The weighty stalemate will almost certainly occur again. The federal government is expected to reach its debt limit in mid-May and, then, once more the begging bowl will be passed around Congress. Before approving a debt limit, however, House Speaker John Boehner has made it clear that Republicans want substantial concessions, probably including the defunding of Planned Parenthood. Moreover, there are least three bills currently before Congress to cut abortion funding: Title X Abortion Provider Prohibition Act (HR 217); No Taxpayer Funding for Abortion Act (HR 3); and, “Protect Life Act” (HR 358). The issue of tax-funded abortions is not going away.

This article makes no comment on the morality of abortion. Rather, it explores an intriguing sub-theme on taxes within the anti-abortion argument. The sub-theme is: those who consider abortion to be murder should not be forced to violate their consciences by financially supporting the abortions with their tax dollars. As a matter of conscience, they should be allowed to choose. On this point, the anti-abortionists accuse the other side of hypocrisy. That is, by refusing to allow abortion objectors to withdraw support, the pro-choice movement is violating its own core principle: choice. This is a powerful point and a compelling criticism.

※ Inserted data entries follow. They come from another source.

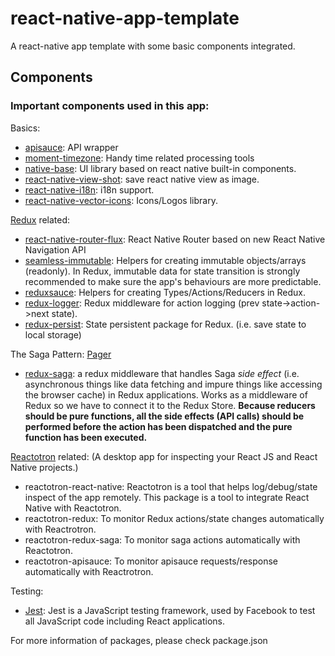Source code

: # react-native-app-template
A react-native app template with some basic components integrated.
## Components

### Important components used in this app:

Basics:
* [apisauce](https://github.com/skellock/apisauce): API wrapper
* [moment-timezone](http://momentjs.com/timezone/docs/): Handy time related processing tools
* [native-base](http://nativebase.io/): UI library based on react native built-in components.
* [react-native-view-shot](https://github.com/gre/react-native-view-shot): save react native view as image.
* [react-native-i18n](https://github.com/AlexanderZaytsev/react-native-i18n): i18n support.
* [react-native-vector-icons](https://oblador.github.io/react-native-vector-icons/): Icons/Logos library.

[Redux](http://redux.js.org/docs/introduction/) related:
* [react-native-router-flux](https://github.com/aksonov/react-native-router-flux): React Native Router based on new React Native Navigation API
* [seamless-immutable](https://github.com/rtfeldman/seamless-immutable): Helpers for creating immutable objects/arrays (readonly). In Redux, immutable data for state transition is strongly recommended to make sure the app's behaviours are more predictable.
* [reduxsauce](https://github.com/skellock/reduxsauce): Helpers for creating Types/Actions/Reducers in Redux.
* [redux-logger](https://github.com/evgenyrodionov/redux-logger): Redux middleware for action logging (prev state->action->next state).
* [redux-persist](https://github.com/rt2zz/redux-persist): State persistent package for Redux. (i.e. save state to local storage)

The Saga Pattern: [Pager](http://www.cs.cornell.edu/andru/cs711/2002fa/reading/sagas.pdf)
* [redux-saga](https://redux-saga.github.io/redux-saga/): a redux middleware that handles Saga *side effect* (i.e. asynchronous things like data fetching and impure things like accessing the browser cache) in Redux applications. Works as a middleware of Redux so we have to connect it to the Redux Store. **Because reducers should be pure functions, all the side effects (API calls) should be performed before the action has been dispatched and the pure function has been executed.**

[Reactotron](https://github.com/reactotron/reactotron) related:
(A desktop app for inspecting your React JS and React Native projects.)

* reactotron-react-native: Reactotron is a tool that helps log/debug/state inspect of the app remotely. This package is a tool to integrate React Native with Reactotron.
* reactotron-redux: To monitor Redux actions/state changes automatically with Reactrotron.
* reactotron-redux-saga: To monitor saga actions automatically with Reactotron.
* reactotron-apisauce: To monitor apisauce requests/response automatically with Reactrotron.

Testing:
* [Jest](https://facebook.github.io/jest/): Jest is a JavaScript testing framework, used by Facebook to test all JavaScript code including React applications.

For more information of packages, please check package.json
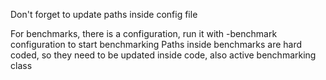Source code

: Don't forget to update  paths inside config file

For benchmarks, there is a configuration, run it with -benchmark configuration to start benchmarking
Paths inside benchmarks are hard coded, so they need to be updated inside code, also active benchmarking class
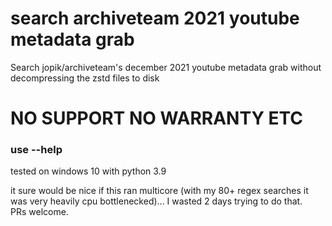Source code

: # search archiveteam 2021 youtube metadata grab
Search jopik/archiveteam's december 2021 youtube metadata grab without decompressing the zstd files to disk
# NO SUPPORT NO WARRANTY ETC

### use --help
tested on windows 10 with python 3.9

it sure would be nice if this ran multicore (with my 80+ regex searches it was very heavily cpu bottlenecked)... I wasted 2 days trying to do that.  
PRs welcome.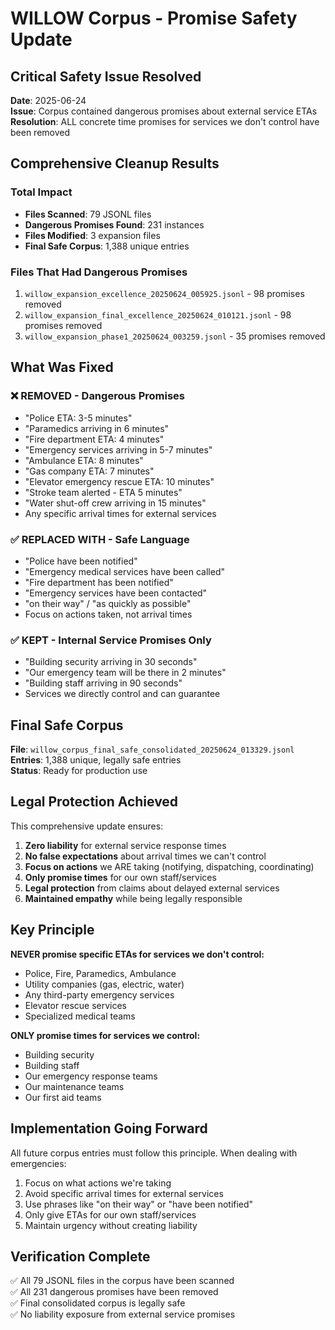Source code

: # WILLOW Corpus - Promise Safety Update

## Critical Safety Issue Resolved

**Date**: 2025-06-24  
**Issue**: Corpus contained dangerous promises about external service ETAs  
**Resolution**: ALL concrete time promises for services we don't control have been removed

## Comprehensive Cleanup Results

### Total Impact
- **Files Scanned**: 79 JSONL files
- **Dangerous Promises Found**: 231 instances
- **Files Modified**: 3 expansion files
- **Final Safe Corpus**: 1,388 unique entries

### Files That Had Dangerous Promises
1. `willow_expansion_excellence_20250624_005925.jsonl` - 98 promises removed
2. `willow_expansion_final_excellence_20250624_010121.jsonl` - 98 promises removed  
3. `willow_expansion_phase1_20250624_003259.jsonl` - 35 promises removed

## What Was Fixed

### ❌ REMOVED - Dangerous Promises
- "Police ETA: 3-5 minutes"
- "Paramedics arriving in 6 minutes"  
- "Fire department ETA: 4 minutes"
- "Emergency services arriving in 5-7 minutes"
- "Ambulance ETA: 8 minutes"
- "Gas company ETA: 7 minutes"
- "Elevator emergency rescue ETA: 10 minutes"
- "Stroke team alerted - ETA 5 minutes"
- "Water shut-off crew arriving in 15 minutes"
- Any specific arrival times for external services

### ✅ REPLACED WITH - Safe Language
- "Police have been notified"
- "Emergency medical services have been called"
- "Fire department has been notified"
- "Emergency services have been contacted"
- "on their way" / "as quickly as possible"
- Focus on actions taken, not arrival times

### ✅ KEPT - Internal Service Promises Only
- "Building security arriving in 30 seconds"
- "Our emergency team will be there in 2 minutes"
- "Building staff arriving in 90 seconds"
- Services we directly control and can guarantee

## Final Safe Corpus

**File**: `willow_corpus_final_safe_consolidated_20250624_013329.jsonl`  
**Entries**: 1,388 unique, legally safe entries  
**Status**: Ready for production use

## Legal Protection Achieved

This comprehensive update ensures:
1. **Zero liability** for external service response times
2. **No false expectations** about arrival times we can't control
3. **Focus on actions** we ARE taking (notifying, dispatching, coordinating)
4. **Only promise times** for our own staff/services
5. **Legal protection** from claims about delayed external services
6. **Maintained empathy** while being legally responsible

## Key Principle

**NEVER promise specific ETAs for services we don't control:**
- Police, Fire, Paramedics, Ambulance
- Utility companies (gas, electric, water)  
- Any third-party emergency services
- Elevator rescue services
- Specialized medical teams

**ONLY promise times for services we control:**
- Building security
- Building staff
- Our emergency response teams
- Our maintenance teams
- Our first aid teams

## Implementation Going Forward

All future corpus entries must follow this principle. When dealing with emergencies:
1. Focus on what actions we're taking
2. Avoid specific arrival times for external services
3. Use phrases like "on their way" or "have been notified"
4. Only give ETAs for our own staff/services
5. Maintain urgency without creating liability

## Verification Complete

✅ All 79 JSONL files in the corpus have been scanned  
✅ All 231 dangerous promises have been removed  
✅ Final consolidated corpus is legally safe  
✅ No liability exposure from external service promises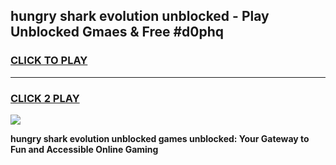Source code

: 
## hungry shark evolution unblocked - Play Unblocked Gmaes & Free #d0phq
<h3>
<a href="https://news.freeplayer.one?title=hungry_shark_evolution_unblocked&ref=24F">CLICK TO PLAY</a></h3>
<hr>

<h3>
<a href="https://news.freeplayer.one?title=hungry_shark_evolution_unblocked&ref=24F">CLICK 2 PLAY</a>
  
</h3>

<a href="https://news.freeplayer.one?title=hungry_shark_evolution_unblocked&ref=24F/"><img src="https://clearcache.store/games.png"></a>


**hungry shark evolution unblocked games unblocked: Your Gateway to Fun and Accessible Online Gaming**
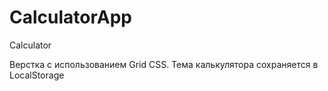 # CalculatorApp
Calculator

Верстка с использованием Grid CSS.
Тема калькулятора сохраняется в LocalStorage
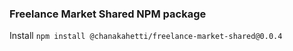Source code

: ### Freelance Market Shared NPM package

Install
`npm install @chanakahetti/freelance-market-shared@0.0.4`

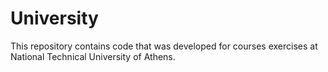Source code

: # University
This repository contains code that was developed for courses exercises at National Technical University of Athens.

To those who champion autonomy, like me, the violation-of-conscience argument has automatic pull; people should not be forced to pay for programs they condemn. This was a clear theme in the “Manhattan Declaration: A Call for Christian Conscience” (November 2009) that was signed by approximately 150 Religious Right leaders and anti-abortion activists. The last paragraph states,

Because we honor justice and the common good, we will not comply with any edict that purports to compel our institutions to participate in abortions, embryo-destructive research, assisted suicide and euthanasia, or any other anti-life act….We will fully and ungrudgingly render to Caesar what is Caesar’s. But under no circumstances will we render to Caesar what is God’s.

Three days later, signatory Dr. James Dobson explained on his Family Talk radio program,

I don’t say this glibly at all…. Shirley [his wife] and I will not be able to comply [with ObamaCare's alleged funding of abortion]. That is absolutely untenable to us, because it would make us participants in the killing of babies, and we can’t and we won’t do that…. [I]f we have to pay ruinous fines, or have to go to prison, or even if we have to leave this beloved country and spend the rest of our lives in exile, that’s what we are prepared to do.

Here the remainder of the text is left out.